I’ve run twelve Boston Marathons and twenty-eight marathons overall, plus a few more I think of as unofficial. I’ve run over a hundred and fifty races. I’ve gone hypothermic several times. But I’ve never seen or experienced anything like what hit us last Monday. Nor has anyone I’ve spoken with. Not veterans of twenty or more Bostons. Not those who remember forty. Many have said this was the grand-daddy of all one hundred and twenty two, so far as the impact on the runners.

If you’ve been under a rock or just don’t follow this stuff, the perfect storm intruded on our party. To a runner, purgatory is cold rain, and hell is cold wind-driven rain, and perfect hell is all of the above escalated to a level of intensity that drops both jaws and internal core temperatures. Anyone who has qualified for Boston has run and raced in cold weather, in rain, in snow, in wind. We get it, we deal with it. This one was different. I’d rather race in the single digits – been there, done that, just a few months back. I’d rather race in snow on a thirty degree day – snow gets you wet, but most blows by, brushes off. Neither penetrate like cold, wind-driven, heavy rain.
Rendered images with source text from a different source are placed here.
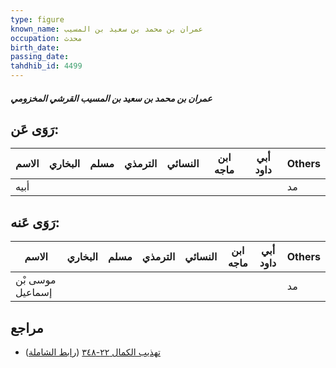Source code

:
 ```yaml
---
type: figure
known_name: عمران بن محمد بن سعيد بن المسيب
occupation: محدث
birth_date:
passing_date:
tahdhib_id: 4499
---
```

##### عمران بن محمد بن سعيد بن المسيب القرشي المخزومي

## رَوَى عَن:
| الاسم | البخاري | مسلم | الترمذي | النسائي | ابن ماجه | أبي داود | Others |
| ----- | ------- | ---- | ------- | ------- | -------- | -------- | ------ |
| أبيه  |         |      |         |         |          |          | مد     |
## رَوَى عَنه:
| الاسم            | البخاري | مسلم | الترمذي | النسائي | ابن ماجه | أبي داود | Others |
| ---------------- | ------- | ---- | ------- | ------- | -------- | -------- | ------ |
| موسى بْن إسماعيل |         |      |         |         |          |          | مد     |
## مراجع
- [تهذيب الكمال ٢٢-٣٤٨](obsidian://open?vault=Tahdhib-al-Kamal&file=Figures/٤٤٩٩-عمران%20بن%20محمد%20بن%20سعيد%20بن%20المسيب%20القرشي%20المخزومي) ([رابط الشاملة](https://shamela.ws/book/3722/11601))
Boston rained from the start, rained for the duration, and only ceased raining to allow interruptions of stunning downpours that exceeded the definition of rain. Marathon Monday (dubbed Monsoon Marathon Monday by a friend) dawned with a fresh coating of snow and ice on the ground, barely rose above that frigid temperature by the start, and never attained even the slight warming that was forecast. As I passed mile twenty-four, the thermometer still read forty-two – and that dial would drop even lower by the time friends passed it later. The fateful day started with a true-to-prediction stiff headwind that proceeded to deepen its attack throughout the race. The Weather Channel had forecast finish line sustained winds at nearly thirty with an ominous orange GALE WARNING banner on-screen, while the local TV news pegged expected gusts at forty-five. Neither were overstated. All were head-on, save for the brief two blocks of Hereford Street when ironically the canyons of the city spun the tempest around. A tailwind rarely registers as anything other than the lack of resistance. The intensity of that one-minute long hind quarter boosting reprieve spoke volumes of its power.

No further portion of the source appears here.